──────── INFORMATION PROVIDED

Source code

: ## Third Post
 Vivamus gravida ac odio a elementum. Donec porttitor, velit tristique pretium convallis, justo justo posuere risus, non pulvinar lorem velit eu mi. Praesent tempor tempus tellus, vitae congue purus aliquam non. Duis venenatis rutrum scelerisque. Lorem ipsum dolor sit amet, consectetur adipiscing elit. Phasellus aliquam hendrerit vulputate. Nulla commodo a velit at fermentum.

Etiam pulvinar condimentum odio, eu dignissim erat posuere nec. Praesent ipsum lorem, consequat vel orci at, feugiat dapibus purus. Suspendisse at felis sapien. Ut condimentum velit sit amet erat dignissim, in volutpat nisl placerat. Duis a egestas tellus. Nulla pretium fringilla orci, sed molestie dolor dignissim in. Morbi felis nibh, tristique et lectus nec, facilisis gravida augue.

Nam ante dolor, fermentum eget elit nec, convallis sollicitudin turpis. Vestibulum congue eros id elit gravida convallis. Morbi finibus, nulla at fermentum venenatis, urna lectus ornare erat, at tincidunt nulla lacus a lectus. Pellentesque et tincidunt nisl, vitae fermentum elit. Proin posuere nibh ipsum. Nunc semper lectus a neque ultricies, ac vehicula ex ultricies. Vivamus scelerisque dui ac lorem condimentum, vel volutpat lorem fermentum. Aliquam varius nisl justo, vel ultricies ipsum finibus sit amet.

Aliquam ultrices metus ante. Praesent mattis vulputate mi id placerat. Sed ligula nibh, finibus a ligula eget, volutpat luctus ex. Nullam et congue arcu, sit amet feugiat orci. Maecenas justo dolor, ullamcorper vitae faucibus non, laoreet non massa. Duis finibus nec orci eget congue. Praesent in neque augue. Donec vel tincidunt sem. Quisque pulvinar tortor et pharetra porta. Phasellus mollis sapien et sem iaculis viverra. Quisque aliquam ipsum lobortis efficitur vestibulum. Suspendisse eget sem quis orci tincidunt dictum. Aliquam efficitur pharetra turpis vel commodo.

────────────────

• _TASK PROMPT_: Nothing in the listing may be left out; repeat it all exactly.

• _ANSWER_:
Source code

: ## Third Post
 Vivamus gravida ac odio a elementum. Donec porttitor, velit tristique pretium convallis, justo justo posuere risus, non pulvinar lorem velit eu mi. Praesent tempor tempus tellus, vitae congue purus aliquam non. Duis venenatis rutrum scelerisque. Lorem ipsum dolor sit amet, consectetur adipiscing elit. Phasellus aliquam hendrerit vulputate. Nulla commodo a velit at fermentum.

Etiam pulvinar condimentum odio, eu dignissim erat posuere nec. Praesent ipsum lorem, consequat vel orci at, feugiat dapibus purus. Suspendisse at felis sapien. Ut condimentum velit sit amet erat dignissim, in volutpat nisl placerat. Duis a egestas tellus. Nulla pretium fringilla orci, sed molestie dolor dignissim in. Morbi felis nibh, tristique et lectus nec, facilisis gravida augue.

Nam ante dolor, fermentum eget elit nec, convallis sollicitudin turpis. Vestibulum congue eros id elit gravida convallis. Morbi finibus, nulla at fermentum venenatis, urna lectus ornare erat, at tincidunt nulla lacus a lectus. Pellentesque et tincidunt nisl, vitae fermentum elit. Proin posuere nibh ipsum. Nunc semper lectus a neque ultricies, ac vehicula ex ultricies. Vivamus scelerisque dui ac lorem condimentum, vel volutpat lorem fermentum. Aliquam varius nisl justo, vel ultricies ipsum finibus sit amet.

Aliquam ultrices metus ante. Praesent mattis vulputate mi id placerat. Sed ligula nibh, finibus a ligula eget, volutpat luctus ex. Nullam et congue arcu, sit amet feugiat orci. Maecenas justo dolor, ullamcorper vitae faucibus non, laoreet non massa. Duis finibus nec orci eget congue. Praesent in neque augue. Donec vel tincidunt sem. Quisque pulvinar tortor et pharetra porta. Phasellus mollis sapien et sem iaculis viverra. Quisque aliquam ipsum lobortis efficitur vestibulum. Suspendisse eget sem quis orci tincidunt dictum. Aliquam efficitur pharetra turpis vel commodo.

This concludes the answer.